== Task requirements ==
Write out word for word each line from the top of the material through the line that has "这其中前两部分起始行和头部字". Pictures do not go in.

*** Opening Exercise material ***

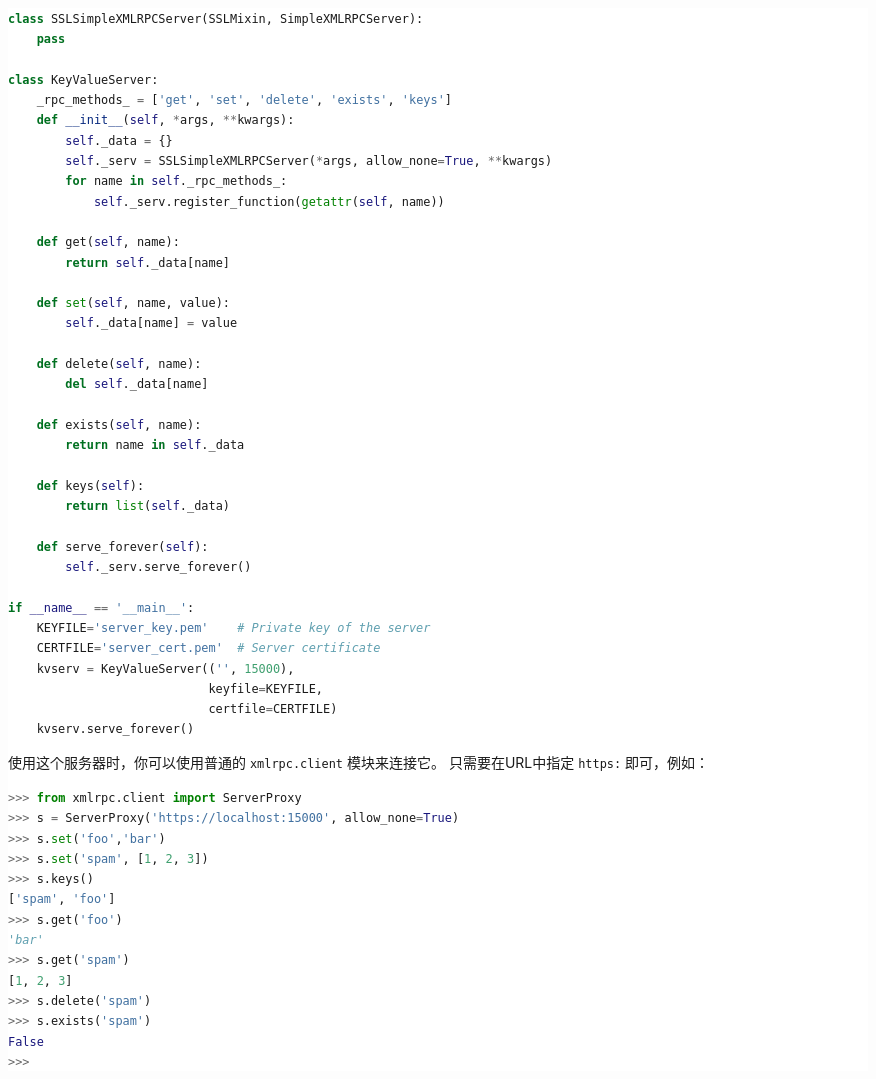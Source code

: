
 ```python
class SSLSimpleXMLRPCServer(SSLMixin, SimpleXMLRPCServer):
    pass

class KeyValueServer:
    _rpc_methods_ = ['get', 'set', 'delete', 'exists', 'keys']
    def __init__(self, *args, **kwargs):
        self._data = {}
        self._serv = SSLSimpleXMLRPCServer(*args, allow_none=True, **kwargs)
        for name in self._rpc_methods_:
            self._serv.register_function(getattr(self, name))

    def get(self, name):
        return self._data[name]

    def set(self, name, value):
        self._data[name] = value

    def delete(self, name):
        del self._data[name]

    def exists(self, name):
        return name in self._data

    def keys(self):
        return list(self._data)

    def serve_forever(self):
        self._serv.serve_forever()

if __name__ == '__main__':
    KEYFILE='server_key.pem'    # Private key of the server
    CERTFILE='server_cert.pem'  # Server certificate
    kvserv = KeyValueServer(('', 15000),
                            keyfile=KEYFILE,
                            certfile=CERTFILE)
    kvserv.serve_forever()
```

使用这个服务器时，你可以使用普通的 `xmlrpc.client` 模块来连接它。 只需要在URL中指定 `https:` 即可，例如：

```python
>>> from xmlrpc.client import ServerProxy
>>> s = ServerProxy('https://localhost:15000', allow_none=True)
>>> s.set('foo','bar')
>>> s.set('spam', [1, 2, 3])
>>> s.keys()
['spam', 'foo']
>>> s.get('foo')
'bar'
>>> s.get('spam')
[1, 2, 3]
>>> s.delete('spam')
>>> s.exists('spam')
False
>>>
```
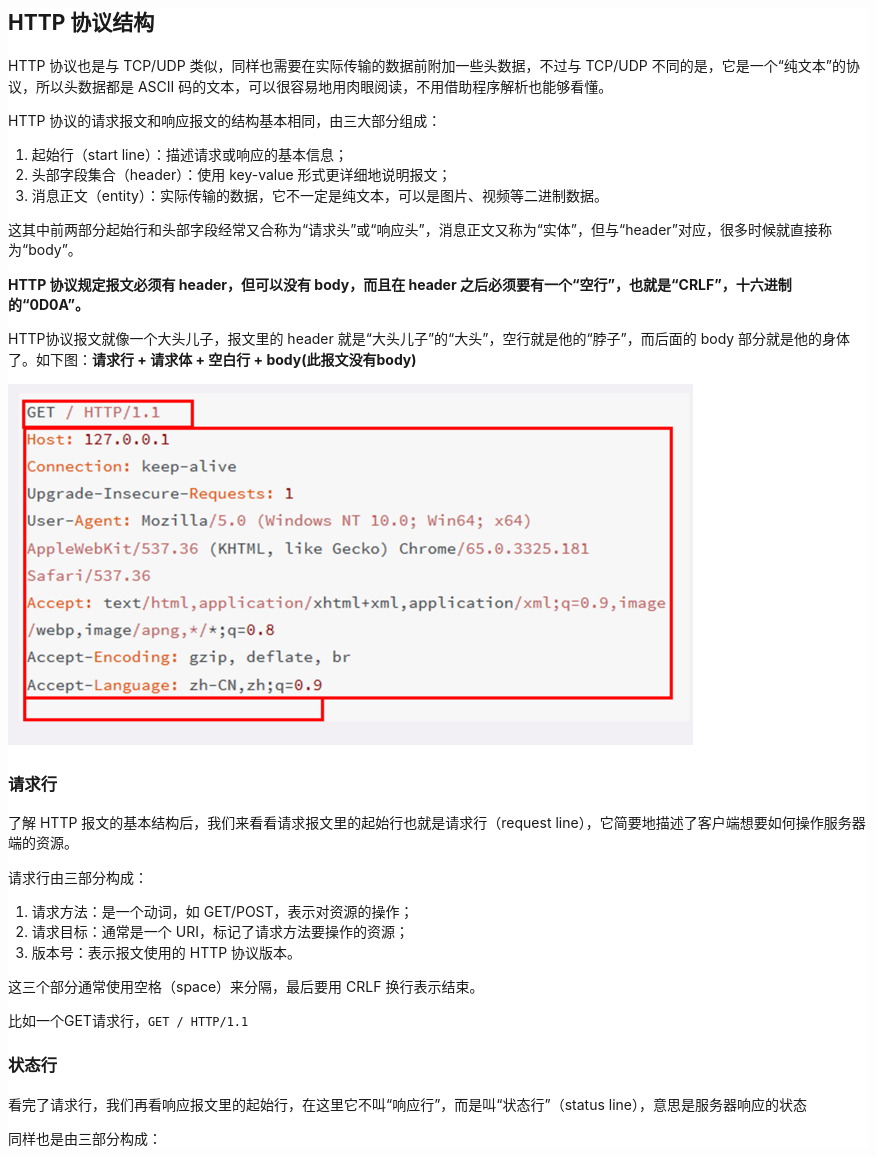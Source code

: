 ## HTTP 协议结构
HTTP 协议也是与 TCP/UDP 类似，同样也需要在实际传输的数据前附加一些头数据，不过与 TCP/UDP 不同的是，它是一个“纯文本”的协议，所以头数据都是 ASCII 码的文本，可以很容易地用肉眼阅读，不用借助程序解析也能够看懂。

HTTP 协议的请求报文和响应报文的结构基本相同，由三大部分组成：

1. 起始行（start line）：描述请求或响应的基本信息；
2. 头部字段集合（header）：使用 key-value 形式更详细地说明报文；
3. 消息正文（entity）：实际传输的数据，它不一定是纯文本，可以是图片、视频等二进制数据。

这其中前两部分起始行和头部字段经常又合称为“请求头”或“响应头”，消息正文又称为“实体”，但与“header”对应，很多时候就直接称为“body”。

**HTTP 协议规定报文必须有 header，但可以没有 body，而且在 header 之后必须要有一个“空行”，也就是“CRLF”，十六进制的“0D0A”。**

HTTP协议报文就像一个大头儿子，报文里的 header 就是“大头儿子”的“大头”，空行就是他的“脖子”，而后面的 body 部分就是他的身体了。如下图：**请求行 + 请求体 + 空白行 + body(此报文没有body)**

![alt](./images/get.png)

### 请求行
了解 HTTP 报文的基本结构后，我们来看看请求报文里的起始行也就是请求行（request line），它简要地描述了客户端想要如何操作服务器端的资源。

请求行由三部分构成：

1. 请求方法：是一个动词，如 GET/POST，表示对资源的操作；
2. 请求目标：通常是一个 URI，标记了请求方法要操作的资源；
3. 版本号：表示报文使用的 HTTP 协议版本。

这三个部分通常使用空格（space）来分隔，最后要用 CRLF 换行表示结束。

比如一个GET请求行，```GET / HTTP/1.1```

### 状态行
看完了请求行，我们再看响应报文里的起始行，在这里它不叫“响应行”，而是叫“状态行”（status line），意思是服务器响应的状态

同样也是由三部分构成：
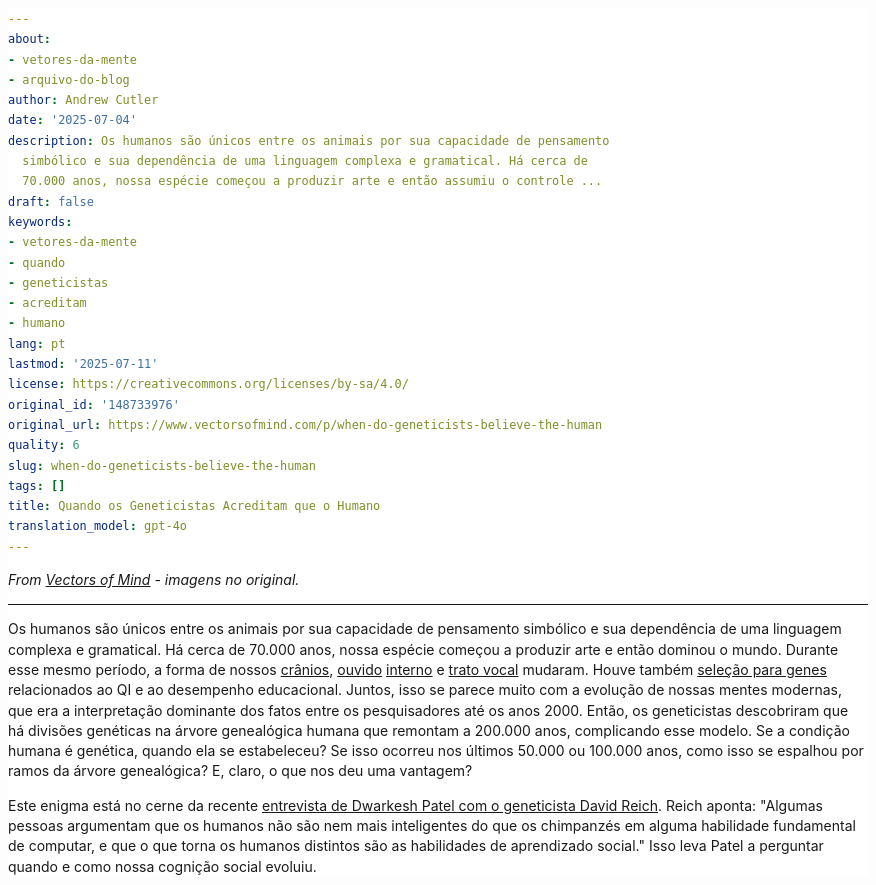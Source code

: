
 ```yaml
---
about:
- vetores-da-mente
- arquivo-do-blog
author: Andrew Cutler
date: '2025-07-04'
description: Os humanos são únicos entre os animais por sua capacidade de pensamento
  simbólico e sua dependência de uma linguagem complexa e gramatical. Há cerca de
  70.000 anos, nossa espécie começou a produzir arte e então assumiu o controle ...
draft: false
keywords:
- vetores-da-mente
- quando
- geneticistas
- acreditam
- humano
lang: pt
lastmod: '2025-07-11'
license: https://creativecommons.org/licenses/by-sa/4.0/
original_id: '148733976'
original_url: https://www.vectorsofmind.com/p/when-do-geneticists-believe-the-human
quality: 6
slug: when-do-geneticists-believe-the-human
tags: []
title: Quando os Geneticistas Acreditam que o Humano
translation_model: gpt-4o
---
```


*From [Vectors of Mind](https://www.vectorsofmind.com/p/when-do-geneticists-believe-the-human) - imagens no original.*

---

Os humanos são únicos entre os animais por sua capacidade de pensamento simbólico e sua dependência de uma linguagem complexa e gramatical. Há cerca de 70.000 anos, nossa espécie começou a produzir arte e então dominou o mundo. Durante esse mesmo período, a forma de nossos [crânios](https://www.frontiersin.org/journals/psychology/articles/10.3389/fpsyg.2014.00282/full), [ouvido](https://www.sciencenews.org/article/evolutions-ear) [interno](https://www.sciencedirect.com/science/article/abs/pii/S004724840800242X) e [trato vocal](https://www.journals.uchicago.edu/doi/10.1086/509092) mudaram. Houve também [seleção para genes](https://www.emilkirkegaard.com/p/what-do-ancient-genomes-show-about) relacionados ao QI e ao desempenho educacional. Juntos, isso se parece muito com a evolução de nossas mentes modernas, que era a interpretação dominante dos fatos entre os pesquisadores até os anos 2000. Então, os geneticistas descobriram que há divisões genéticas na árvore genealógica humana que remontam a 200.000 anos, complicando esse modelo. Se a condição humana é genética, quando ela se estabeleceu? Se isso ocorreu nos últimos 50.000 ou 100.000 anos, como isso se espalhou por ramos da árvore genealógica? E, claro, o que nos deu uma vantagem?

Este enigma está no cerne da recente [entrevista de Dwarkesh Patel com o geneticista David Reich](https://www.dwarkeshpatel.com/p/david-reich). Reich aponta: "Algumas pessoas argumentam que os humanos não são nem mais inteligentes do que os chimpanzés em alguma habilidade fundamental de computar, e que o que torna os humanos distintos são as habilidades de aprendizado social." Isso leva Patel a perguntar quando e como nossa cognição social evoluiu.
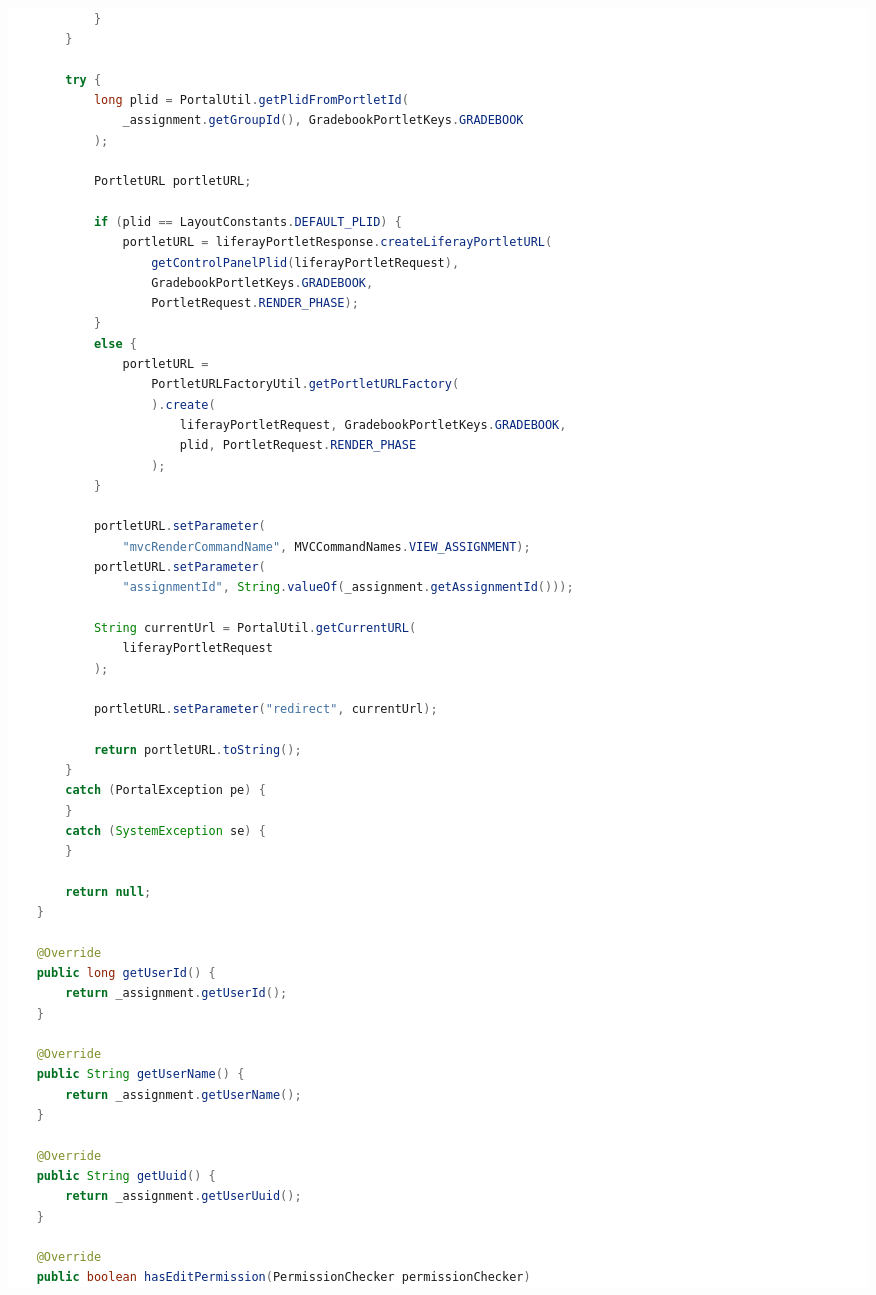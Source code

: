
 ```java
			}
		}
			
		try {
			long plid = PortalUtil.getPlidFromPortletId(
				_assignment.getGroupId(), GradebookPortletKeys.GRADEBOOK
			);
	
			PortletURL portletURL;
	
			if (plid == LayoutConstants.DEFAULT_PLID) {
				portletURL = liferayPortletResponse.createLiferayPortletURL(
					getControlPanelPlid(liferayPortletRequest),
					GradebookPortletKeys.GRADEBOOK,
					PortletRequest.RENDER_PHASE);
			}
			else {
				portletURL =
					PortletURLFactoryUtil.getPortletURLFactory(
					).create(
						liferayPortletRequest, GradebookPortletKeys.GRADEBOOK,
						plid, PortletRequest.RENDER_PHASE
					);
			}
	
			portletURL.setParameter(
				"mvcRenderCommandName", MVCCommandNames.VIEW_ASSIGNMENT);
			portletURL.setParameter(
				"assignmentId", String.valueOf(_assignment.getAssignmentId()));
	
			String currentUrl = PortalUtil.getCurrentURL(
				liferayPortletRequest 
			);
	
			portletURL.setParameter("redirect", currentUrl);
	
			return portletURL.toString();
		}
		catch (PortalException pe) {
		}
		catch (SystemException se) {
		}
	
		return null;
	}
	
	@Override
	public long getUserId() {
		return _assignment.getUserId();
	}
	
	@Override
	public String getUserName() {
		return _assignment.getUserName();
	}
	
	@Override
	public String getUuid() {
		return _assignment.getUserUuid();
	}
	
	@Override
	public boolean hasEditPermission(PermissionChecker permissionChecker)
```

*** Closing Exercise material ***

== Result for this exercise ==
Source code

:
 ```python
class SSLSimpleXMLRPCServer(SSLMixin, SimpleXMLRPCServer):
    pass

class KeyValueServer:
    _rpc_methods_ = ['get', 'set', 'delete', 'exists', 'keys']
    def __init__(self, *args, **kwargs):
        self._data = {}
        self._serv = SSLSimpleXMLRPCServer(*args, allow_none=True, **kwargs)
        for name in self._rpc_methods_:
            self._serv.register_function(getattr(self, name))

    def get(self, name):
        return self._data[name]

    def set(self, name, value):
        self._data[name] = value

    def delete(self, name):
        del self._data[name]

    def exists(self, name):
        return name in self._data

    def keys(self):
        return list(self._data)

    def serve_forever(self):
        self._serv.serve_forever()

if __name__ == '__main__':
    KEYFILE='server_key.pem'    # Private key of the server
    CERTFILE='server_cert.pem'  # Server certificate
    kvserv = KeyValueServer(('', 15000),
                            keyfile=KEYFILE,
                            certfile=CERTFILE)
    kvserv.serve_forever()
```

使用这个服务器时，你可以使用普通的 `xmlrpc.client` 模块来连接它。 只需要在URL中指定 `https:` 即可，例如：

```python
>>> from xmlrpc.client import ServerProxy
>>> s = ServerProxy('https://localhost:15000', allow_none=True)
>>> s.set('foo','bar')
>>> s.set('spam', [1, 2, 3])
>>> s.keys()
['spam', 'foo']
>>> s.get('foo')
'bar'
>>> s.get('spam')
[1, 2, 3]
>>> s.delete('spam')
>>> s.exists('spam')
False
>>>
```
Source code

: ## HTTP 协议结构
HTTP 协议也是与 TCP/UDP 类似，同样也需要在实际传输的数据前附加一些头数据，不过与 TCP/UDP 不同的是，它是一个“纯文本”的协议，所以头数据都是 ASCII 码的文本，可以很容易地用肉眼阅读，不用借助程序解析也能够看懂。

HTTP 协议的请求报文和响应报文的结构基本相同，由三大部分组成：

1. 起始行（start line）：描述请求或响应的基本信息；
2. 头部字段集合（header）：使用 key-value 形式更详细地说明报文；
3. 消息正文（entity）：实际传输的数据，它不一定是纯文本，可以是图片、视频等二进制数据。

这其中前两部分起始行和头部字段经常又合称为“请求头”或“响应头”，消息正文又称为“实体”，但与“header”对应，很多时候就直接称为“body”。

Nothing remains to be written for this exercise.